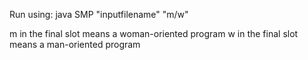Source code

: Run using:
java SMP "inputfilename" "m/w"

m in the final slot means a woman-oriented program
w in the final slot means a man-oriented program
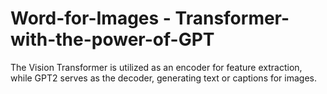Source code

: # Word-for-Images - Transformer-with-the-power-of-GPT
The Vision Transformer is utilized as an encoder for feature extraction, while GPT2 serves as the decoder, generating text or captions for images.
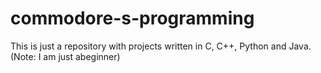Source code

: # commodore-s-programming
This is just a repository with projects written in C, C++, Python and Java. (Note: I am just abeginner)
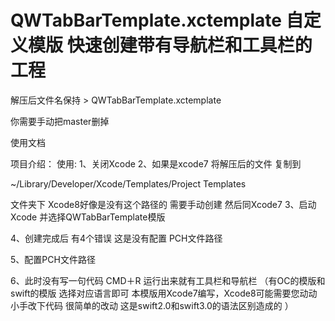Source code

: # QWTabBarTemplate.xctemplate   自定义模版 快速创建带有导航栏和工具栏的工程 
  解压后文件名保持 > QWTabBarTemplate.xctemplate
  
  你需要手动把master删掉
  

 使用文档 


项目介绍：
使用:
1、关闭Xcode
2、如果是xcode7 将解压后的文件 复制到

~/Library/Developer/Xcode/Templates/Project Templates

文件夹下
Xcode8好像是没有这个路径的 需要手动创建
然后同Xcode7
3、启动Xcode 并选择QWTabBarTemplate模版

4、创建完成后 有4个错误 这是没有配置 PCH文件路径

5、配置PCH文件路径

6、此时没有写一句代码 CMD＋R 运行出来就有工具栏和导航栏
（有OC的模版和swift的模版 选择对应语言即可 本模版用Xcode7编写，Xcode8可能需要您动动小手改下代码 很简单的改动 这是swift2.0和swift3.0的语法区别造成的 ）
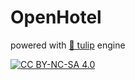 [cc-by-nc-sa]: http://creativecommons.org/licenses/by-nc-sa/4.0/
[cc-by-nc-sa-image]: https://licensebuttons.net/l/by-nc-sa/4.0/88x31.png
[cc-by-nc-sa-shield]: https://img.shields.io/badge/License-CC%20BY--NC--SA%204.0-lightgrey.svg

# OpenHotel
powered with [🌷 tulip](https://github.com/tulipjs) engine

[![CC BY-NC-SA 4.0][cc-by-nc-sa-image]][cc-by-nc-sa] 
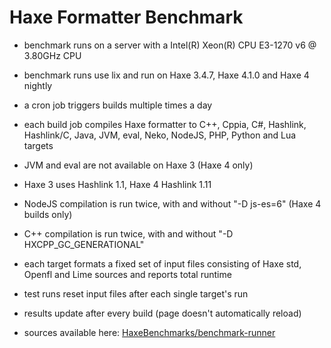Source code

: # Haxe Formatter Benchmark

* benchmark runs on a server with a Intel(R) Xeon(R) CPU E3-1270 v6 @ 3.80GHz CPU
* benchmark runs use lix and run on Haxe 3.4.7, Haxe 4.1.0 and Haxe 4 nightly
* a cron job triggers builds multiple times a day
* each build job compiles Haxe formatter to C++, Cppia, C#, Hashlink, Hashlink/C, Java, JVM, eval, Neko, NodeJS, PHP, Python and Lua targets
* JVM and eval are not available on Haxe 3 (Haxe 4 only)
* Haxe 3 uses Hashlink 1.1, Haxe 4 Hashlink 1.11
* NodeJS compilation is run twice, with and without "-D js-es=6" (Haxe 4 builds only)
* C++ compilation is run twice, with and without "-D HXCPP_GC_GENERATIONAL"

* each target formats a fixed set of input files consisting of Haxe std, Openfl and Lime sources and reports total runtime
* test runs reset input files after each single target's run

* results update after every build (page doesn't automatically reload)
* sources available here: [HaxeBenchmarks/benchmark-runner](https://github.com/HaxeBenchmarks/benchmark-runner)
++++++
* Activity
Looking at the data above, count every line holding the word "files" and state only the count.

* Solution to the exercise
2